(Stored data)
BEGIN
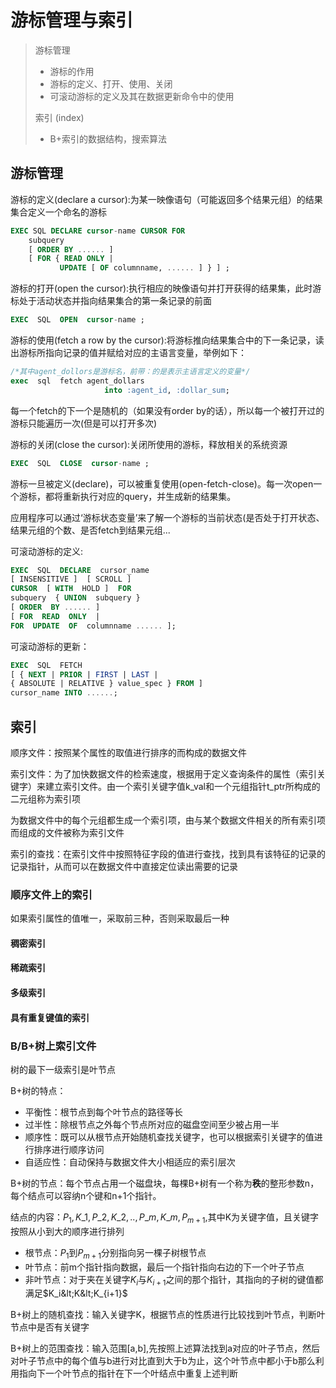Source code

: # 游标管理与索引

> 游标管理
>
> * 游标的作用
> * 游标的定义、打开、使用、关闭
> * 可滚动游标的定义及其在数据更新命令中的使用
>
> 索引 \(index\)
>
> * B+索引的数据结构，搜索算法

## 游标管理

游标的定义\(declare a cursor\):为某一映像语句（可能返回多个结果元组）的结果集合定义一个命名的游标

```sql
EXEC SQL DECLARE cursor-name CURSOR FOR
    subquery
    [ ORDER BY ...... ]
    [ FOR { READ ONLY |
           UPDATE [ OF columnname, ...... ] } ] ;
```

游标的打开\(open the cursor\):执行相应的映像语句并打开获得的结果集，此时游标处于活动状态并指向结果集合的第一条记录的前面

```sql
EXEC  SQL  OPEN  cursor-name ;
```

游标的使用\(fetch a row by the cursor\):将游标推向结果集合中的下一条记录，读出游标所指向记录的值并赋给对应的主语言变量，举例如下：

```sql
/*其中agent_dollors是游标名，前带：的是表示主语言定义的变量*/
exec  sql  fetch agent_dollars
                     into :agent_id, :dollar_sum;
```

每一个fetch的下一个是随机的（如果没有order by的话），所以每一个被打开过的游标只能遍历一次\(但是可以打开多次\)

游标的关闭\(close the cursor\):关闭所使用的游标，释放相关的系统资源

```sql
EXEC  SQL  CLOSE  cursor-name ;
```

游标一旦被定义\(declare\)，可以被重复使用\(open-fetch-close\)。每一次open一个游标，都将重新执行对应的query，并生成新的结果集。

应用程序可以通过‘游标状态变量’来了解一个游标的当前状态\(是否处于打开状态、结果元组的个数、是否fetch到结果元组...

可滚动游标的定义:

```sql
EXEC  SQL  DECLARE  cursor_name
[ INSENSITIVE ]  [ SCROLL ]
CURSOR  [ WITH  HOLD ]  FOR
subquery  { UNION  subquery }
[ ORDER  BY ...... ]
[ FOR  READ  ONLY  |
FOR  UPDATE  OF  columnname ...... ];
```

可滚动游标的更新：

```sql
EXEC  SQL  FETCH
[ { NEXT | PRIOR | FIRST | LAST |
{ ABSOLUTE | RELATIVE } value_spec } FROM ]
cursor_name INTO ......;
```

## 索引

顺序文件：按照某个属性的取值进行排序的而构成的数据文件

索引文件：为了加快数据文件的检索速度，根据用于定义查询条件的属性（索引关键字）来建立索引文件。由一个索引关键字值k\_val和一个元组指针t\_ptr所构成的二元组称为索引项

为数据文件中的每个元组都生成一个索引项，由与某个数据文件相关的所有索引项而组成的文件被称为索引文件

索引的查找：在索引文件中按照特征字段的值进行查找，找到具有该特征的记录的记录指针，从而可以在数据文件中直接定位读出需要的记录

### 顺序文件上的索引

如果索引属性的值唯一，采取前三种，否则采取最后一种

#### 稠密索引

#### 稀疏索引

#### 多级索引

#### 具有重复键值的索引

### B/B+树上索引文件

树的最下一级索引是叶节点

B+树的特点：

* 平衡性：根节点到每个叶节点的路径等长
* 过半性：除根节点之外每个节点所对应的磁盘空间至少被占用一半
* 顺序性：既可以从根节点开始随机查找关键字，也可以根据索引关键字的值进行排序进行顺序访问
* 自适应性：自动保持与数据文件大小相适应的索引层次

B+树的节点：每个节点占用一个磁盘块，每棵B+树有一个称为**秩**的整形参数n，每个结点可以容纳n个键和n+1个指针。

结点的内容：$P_1,K\_1,P\_2,K\_2,..,P\_m,K\_m,P_{m+1}$,其中K为关键字值，且关键字按照从小到大的顺序进行排列

* 根节点：$P_1$到$P_{m+1}$分别指向另一棵子树根节点
* 叶节点：前m个指针指向数据，最后一个指针指向右边的下一个叶子节点
* 非叶节点：对于夹在关键字$K_i$与$K_{i+1}$之间的那个指针，其指向的子树的键值都满足$K_i&lt;K&lt;K_{i+1}$

B+树上的随机查找：输入关键字K，根据节点的性质进行比较找到叶节点，判断叶节点中是否有关键字

B+树上的范围查找：输入范围\[a,b\],先按照上述算法找到a对应的叶子节点，然后对叶子节点中的每个值与b进行对比直到大于b为止，这个叶节点中都小于b那么利用指向下一个叶节点的指针在下一个叶结点中重复上述判断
END
TRY IT:
Examine the data above and state how many of its lines contain the word "columnname", with no further remarks.

THE COMPLETED TASK:
2